To understand the motivation of this patch, it is important to consider
that LLVM is remarkably diligent and effective at converting user loops
into memset and memcpy intrinsics. These in fact show up frequently
inside of deeply nested loops, etc. However, when it emits these as
calls to the actual memset and memcpy library functions the cost of
issuing this call can in many cases far outstrip the cost of actually
doing the operation and negatively impact surrounding code. Our analysis
of some benchmarks which hit this shows this comes from a few places:

  1. Calling these library functions requires setting up registers for the calling convention and ends up in practice forcing a surprising number of register reloads if they occur inside of loops.
  2. When using PIC, the call is much more expensive due to the PLT-call pattern, requiring at best a double indirect jump on Linux and BSD systems.

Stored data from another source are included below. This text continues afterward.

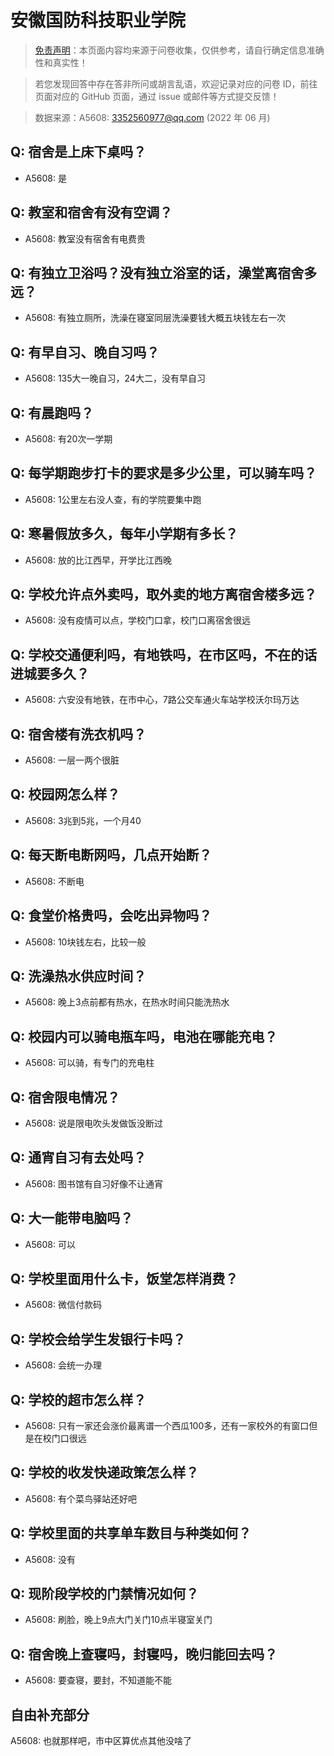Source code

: # 安徽国防科技职业学院

> [免责声明](https://colleges.chat/#_3)：本页面内容均来源于问卷收集，仅供参考，请自行确定信息准确性和真实性！

> 若您发现回答中存在答非所问或胡言乱语，欢迎记录对应的问卷 ID，前往页面对应的 GitHub 页面，通过 issue 或邮件等方式提交反馈！

> 数据来源：A5608: 3352560977@qq.com (2022 年 06 月)

## Q: 宿舍是上床下桌吗？

- A5608: 是

## Q: 教室和宿舍有没有空调？

- A5608: 教室没有宿舍有电费贵

## Q: 有独立卫浴吗？没有独立浴室的话，澡堂离宿舍多远？

- A5608: 有独立厕所，洗澡在寝室同层洗澡要钱大概五块钱左右一次

## Q: 有早自习、晚自习吗？

- A5608: 135大一晚自习，24大二，没有早自习

## Q: 有晨跑吗？

- A5608: 有20次一学期

## Q: 每学期跑步打卡的要求是多少公里，可以骑车吗？

- A5608: 1公里左右没人查，有的学院要集中跑

## Q: 寒暑假放多久，每年小学期有多长？

- A5608: 放的比江西早，开学比江西晚

## Q: 学校允许点外卖吗，取外卖的地方离宿舍楼多远？

- A5608: 没有疫情可以点，学校门口拿，校门口离宿舍很远

## Q: 学校交通便利吗，有地铁吗，在市区吗，不在的话进城要多久？

- A5608: 六安没有地铁，在市中心，7路公交车通火车站学校沃尔玛万达

## Q: 宿舍楼有洗衣机吗？

- A5608: 一层一两个很脏

## Q: 校园网怎么样？

- A5608: 3兆到5兆，一个月40

## Q: 每天断电断网吗，几点开始断？

- A5608: 不断电

## Q: 食堂价格贵吗，会吃出异物吗？

- A5608: 10块钱左右，比较一般

## Q: 洗澡热水供应时间？

- A5608: 晚上3点前都有热水，在热水时间只能洗热水

## Q: 校园内可以骑电瓶车吗，电池在哪能充电？

- A5608: 可以骑，有专门的充电柱

## Q: 宿舍限电情况？

- A5608: 说是限电吹头发做饭没断过

## Q: 通宵自习有去处吗？

- A5608: 图书馆有自习好像不让通宵

## Q: 大一能带电脑吗？

- A5608: 可以

## Q: 学校里面用什么卡，饭堂怎样消费？

- A5608: 微信付款码

## Q: 学校会给学生发银行卡吗？

- A5608: 会统一办理

## Q: 学校的超市怎么样？

- A5608: 只有一家还会涨价最离谱一个西瓜100多，还有一家校外的有窗口但是在校门口很远

## Q: 学校的收发快递政策怎么样？

- A5608: 有个菜鸟驿站还好吧

## Q: 学校里面的共享单车数目与种类如何？

- A5608: 没有

## Q: 现阶段学校的门禁情况如何？

- A5608: 刷脸，晚上9点大门关门10点半寝室关门

## Q: 宿舍晚上查寝吗，封寝吗，晚归能回去吗？

- A5608: 要查寝，要封，不知道能不能

## 自由补充部分

A5608: 也就那样吧，市中区算优点其他没啥了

For older x86 processors this was unavoidable. But modern processors
provide very fast instruction pattern support for implementing these
library functions in many (if not quite all) cases. Starting with
Ivybridge, there seems to be no point in using the library functions
with well aligned buffers (alignment of 16-bytes or better), and even
starting with Nehalem, they seem superior to PLT library function calls.

It is also possible to carefully fold size scaling into these sequences
which helps avoid generating extra scaling code when we are in fact
emitting code for user loops that were written at 4-byte or 8-byte
granularity.

Naturally, this is a pretty significant change. I'm still running
benchmarks on various architectures to confirm that this direction makes
sense, but more insight from Intel and other x86 hardware experts would
be really welcome here to make sure we're picking reasonable tradeoffs.
I'm starting here with a very aggressive version of the patch so I can
find where it *does* regress, and we can back off until it looks
reasonable.

Given that Sandybridge is now over 4 years old and the growing density
of Ivybridge or newer processors in the world, I think it may be
reasonable to be somewhat aggressive in this lowering even if the
performance on older processors isn't ideal.

One interesting question is whether rep+movs{w,d,q} and rep+stos{w,d,q}
are as well tuned as rep+movsb and rep+stosb and the descaled versions
are actually reasonable. Craig has indicated they may not be, and I'm hoping to
confirm one way or the other when benchmarking.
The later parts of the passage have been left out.